(Source texts of formatted documents)
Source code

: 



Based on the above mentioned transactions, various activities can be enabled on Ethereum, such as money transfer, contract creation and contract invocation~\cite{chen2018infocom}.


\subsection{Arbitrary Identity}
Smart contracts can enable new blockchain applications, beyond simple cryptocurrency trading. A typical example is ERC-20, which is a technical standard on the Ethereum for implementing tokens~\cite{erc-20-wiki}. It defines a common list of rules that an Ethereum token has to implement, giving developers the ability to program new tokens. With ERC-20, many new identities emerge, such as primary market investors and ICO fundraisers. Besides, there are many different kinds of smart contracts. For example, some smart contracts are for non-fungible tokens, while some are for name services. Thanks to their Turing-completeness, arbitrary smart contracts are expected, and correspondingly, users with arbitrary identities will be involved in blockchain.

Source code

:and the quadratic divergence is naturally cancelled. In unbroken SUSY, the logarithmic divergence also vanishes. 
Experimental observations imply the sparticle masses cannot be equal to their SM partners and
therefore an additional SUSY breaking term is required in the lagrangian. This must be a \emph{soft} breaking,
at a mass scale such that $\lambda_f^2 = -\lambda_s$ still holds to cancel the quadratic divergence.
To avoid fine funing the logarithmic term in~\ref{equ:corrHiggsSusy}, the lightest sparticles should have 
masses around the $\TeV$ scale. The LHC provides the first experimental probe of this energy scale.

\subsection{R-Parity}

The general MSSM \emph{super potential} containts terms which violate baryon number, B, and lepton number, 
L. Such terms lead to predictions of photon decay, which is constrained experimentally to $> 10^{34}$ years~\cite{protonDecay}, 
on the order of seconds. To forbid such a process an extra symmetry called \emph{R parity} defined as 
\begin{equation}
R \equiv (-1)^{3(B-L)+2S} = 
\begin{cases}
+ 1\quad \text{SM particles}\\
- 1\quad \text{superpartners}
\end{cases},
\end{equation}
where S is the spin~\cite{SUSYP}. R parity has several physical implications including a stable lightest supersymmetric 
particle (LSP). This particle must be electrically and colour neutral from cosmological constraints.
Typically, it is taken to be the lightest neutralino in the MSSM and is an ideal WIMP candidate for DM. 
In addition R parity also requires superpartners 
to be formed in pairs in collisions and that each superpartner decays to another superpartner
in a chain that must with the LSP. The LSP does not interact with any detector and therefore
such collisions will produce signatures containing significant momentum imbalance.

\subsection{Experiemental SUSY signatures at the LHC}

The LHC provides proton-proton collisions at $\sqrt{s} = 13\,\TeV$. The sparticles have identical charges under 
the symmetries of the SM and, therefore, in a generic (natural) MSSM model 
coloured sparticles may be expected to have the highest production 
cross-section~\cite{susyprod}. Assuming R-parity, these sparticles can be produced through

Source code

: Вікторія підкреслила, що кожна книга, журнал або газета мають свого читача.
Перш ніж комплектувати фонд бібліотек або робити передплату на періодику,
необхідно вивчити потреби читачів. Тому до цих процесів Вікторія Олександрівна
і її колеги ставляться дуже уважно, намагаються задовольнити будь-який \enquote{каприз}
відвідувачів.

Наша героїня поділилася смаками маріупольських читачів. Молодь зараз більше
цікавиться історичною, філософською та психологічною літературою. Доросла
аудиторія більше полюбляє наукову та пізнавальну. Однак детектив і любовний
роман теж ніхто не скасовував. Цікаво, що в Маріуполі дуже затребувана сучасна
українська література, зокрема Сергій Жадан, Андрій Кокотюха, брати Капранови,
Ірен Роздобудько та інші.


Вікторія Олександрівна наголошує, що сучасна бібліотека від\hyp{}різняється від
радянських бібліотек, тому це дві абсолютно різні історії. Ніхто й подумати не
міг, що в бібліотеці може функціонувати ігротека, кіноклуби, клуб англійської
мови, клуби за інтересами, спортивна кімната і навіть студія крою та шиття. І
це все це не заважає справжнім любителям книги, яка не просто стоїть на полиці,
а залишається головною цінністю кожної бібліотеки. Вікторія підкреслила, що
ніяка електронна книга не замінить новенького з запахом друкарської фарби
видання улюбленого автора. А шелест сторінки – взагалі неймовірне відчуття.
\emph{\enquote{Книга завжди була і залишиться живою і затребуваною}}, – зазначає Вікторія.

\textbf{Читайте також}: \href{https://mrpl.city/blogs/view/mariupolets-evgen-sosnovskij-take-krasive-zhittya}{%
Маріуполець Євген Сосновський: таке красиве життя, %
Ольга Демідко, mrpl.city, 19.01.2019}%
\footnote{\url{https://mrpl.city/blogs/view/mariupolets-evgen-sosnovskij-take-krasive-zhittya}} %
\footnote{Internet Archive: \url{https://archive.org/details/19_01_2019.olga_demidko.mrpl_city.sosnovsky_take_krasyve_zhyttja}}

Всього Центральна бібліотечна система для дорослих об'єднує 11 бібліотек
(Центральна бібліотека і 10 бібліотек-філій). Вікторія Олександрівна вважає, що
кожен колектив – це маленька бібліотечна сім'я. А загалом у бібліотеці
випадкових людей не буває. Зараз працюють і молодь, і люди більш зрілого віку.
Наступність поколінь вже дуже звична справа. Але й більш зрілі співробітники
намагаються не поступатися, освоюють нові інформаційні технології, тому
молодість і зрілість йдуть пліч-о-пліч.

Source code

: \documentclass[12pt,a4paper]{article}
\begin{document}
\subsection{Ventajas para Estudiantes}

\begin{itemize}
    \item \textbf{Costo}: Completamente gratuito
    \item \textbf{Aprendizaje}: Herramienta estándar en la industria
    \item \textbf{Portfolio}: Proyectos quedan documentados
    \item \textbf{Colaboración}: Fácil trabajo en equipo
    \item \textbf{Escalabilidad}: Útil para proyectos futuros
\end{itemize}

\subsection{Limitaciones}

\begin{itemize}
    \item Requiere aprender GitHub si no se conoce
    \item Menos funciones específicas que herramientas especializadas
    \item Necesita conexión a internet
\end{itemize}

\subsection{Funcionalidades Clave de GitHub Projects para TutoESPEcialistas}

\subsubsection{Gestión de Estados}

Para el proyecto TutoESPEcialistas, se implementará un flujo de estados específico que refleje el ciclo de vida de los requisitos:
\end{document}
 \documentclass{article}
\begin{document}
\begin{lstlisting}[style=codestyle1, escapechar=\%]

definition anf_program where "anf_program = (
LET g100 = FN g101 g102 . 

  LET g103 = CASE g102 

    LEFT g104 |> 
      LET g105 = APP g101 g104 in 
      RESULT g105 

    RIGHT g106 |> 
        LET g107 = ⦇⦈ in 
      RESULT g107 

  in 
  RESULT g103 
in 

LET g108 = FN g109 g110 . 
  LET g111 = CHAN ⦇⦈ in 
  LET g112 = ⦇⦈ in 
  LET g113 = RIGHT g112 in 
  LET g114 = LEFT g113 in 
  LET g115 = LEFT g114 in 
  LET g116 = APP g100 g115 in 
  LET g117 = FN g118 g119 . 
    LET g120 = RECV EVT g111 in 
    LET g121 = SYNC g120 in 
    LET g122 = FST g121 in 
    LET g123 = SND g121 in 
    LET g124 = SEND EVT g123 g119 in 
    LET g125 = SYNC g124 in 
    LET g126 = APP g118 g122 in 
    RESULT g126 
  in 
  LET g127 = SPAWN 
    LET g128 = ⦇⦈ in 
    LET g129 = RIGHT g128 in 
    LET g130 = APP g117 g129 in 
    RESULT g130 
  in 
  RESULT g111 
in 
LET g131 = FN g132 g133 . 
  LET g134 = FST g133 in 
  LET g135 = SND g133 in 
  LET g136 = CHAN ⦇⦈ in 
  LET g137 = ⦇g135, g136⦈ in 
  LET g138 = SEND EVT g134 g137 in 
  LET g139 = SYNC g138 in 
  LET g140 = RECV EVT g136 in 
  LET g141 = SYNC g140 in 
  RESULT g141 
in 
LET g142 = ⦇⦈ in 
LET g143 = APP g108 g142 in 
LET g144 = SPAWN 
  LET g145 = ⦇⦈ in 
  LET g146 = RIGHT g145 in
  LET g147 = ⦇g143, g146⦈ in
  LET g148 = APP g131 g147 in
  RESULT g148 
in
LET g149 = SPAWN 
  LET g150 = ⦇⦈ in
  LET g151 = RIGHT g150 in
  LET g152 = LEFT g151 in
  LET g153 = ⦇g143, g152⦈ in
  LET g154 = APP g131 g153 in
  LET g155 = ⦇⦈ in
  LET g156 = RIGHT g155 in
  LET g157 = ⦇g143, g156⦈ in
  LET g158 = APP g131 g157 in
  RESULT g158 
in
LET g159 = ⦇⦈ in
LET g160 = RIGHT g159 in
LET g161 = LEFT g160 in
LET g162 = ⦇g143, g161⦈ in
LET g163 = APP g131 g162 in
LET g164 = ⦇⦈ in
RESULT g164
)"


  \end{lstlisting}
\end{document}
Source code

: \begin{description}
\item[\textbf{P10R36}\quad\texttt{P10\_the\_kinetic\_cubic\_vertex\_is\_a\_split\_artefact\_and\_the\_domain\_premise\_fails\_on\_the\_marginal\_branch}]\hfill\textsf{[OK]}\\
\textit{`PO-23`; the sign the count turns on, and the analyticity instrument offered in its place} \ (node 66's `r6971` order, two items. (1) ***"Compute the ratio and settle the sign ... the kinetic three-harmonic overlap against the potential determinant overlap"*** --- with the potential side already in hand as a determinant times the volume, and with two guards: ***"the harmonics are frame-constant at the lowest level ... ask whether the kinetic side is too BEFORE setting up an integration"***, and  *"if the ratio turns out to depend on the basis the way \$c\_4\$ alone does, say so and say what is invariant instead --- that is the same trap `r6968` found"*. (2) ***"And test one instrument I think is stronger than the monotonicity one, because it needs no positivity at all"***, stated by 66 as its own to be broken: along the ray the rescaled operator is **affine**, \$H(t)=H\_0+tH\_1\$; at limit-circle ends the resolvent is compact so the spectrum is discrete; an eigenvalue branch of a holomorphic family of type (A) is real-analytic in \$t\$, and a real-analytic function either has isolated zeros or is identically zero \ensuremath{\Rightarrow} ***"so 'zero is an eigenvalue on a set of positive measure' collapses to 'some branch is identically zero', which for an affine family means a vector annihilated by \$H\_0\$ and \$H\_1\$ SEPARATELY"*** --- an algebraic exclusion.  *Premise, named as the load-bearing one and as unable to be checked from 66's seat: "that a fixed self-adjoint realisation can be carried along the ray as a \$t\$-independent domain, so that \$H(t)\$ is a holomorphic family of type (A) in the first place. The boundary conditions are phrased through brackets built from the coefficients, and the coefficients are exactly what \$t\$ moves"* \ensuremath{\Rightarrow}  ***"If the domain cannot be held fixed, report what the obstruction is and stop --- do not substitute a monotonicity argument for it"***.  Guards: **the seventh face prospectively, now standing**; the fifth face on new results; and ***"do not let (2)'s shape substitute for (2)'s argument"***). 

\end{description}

Instructions for the task: After checking the entries, state how many lines contain "must", and write nothing but the number.

Answer to the problem: 3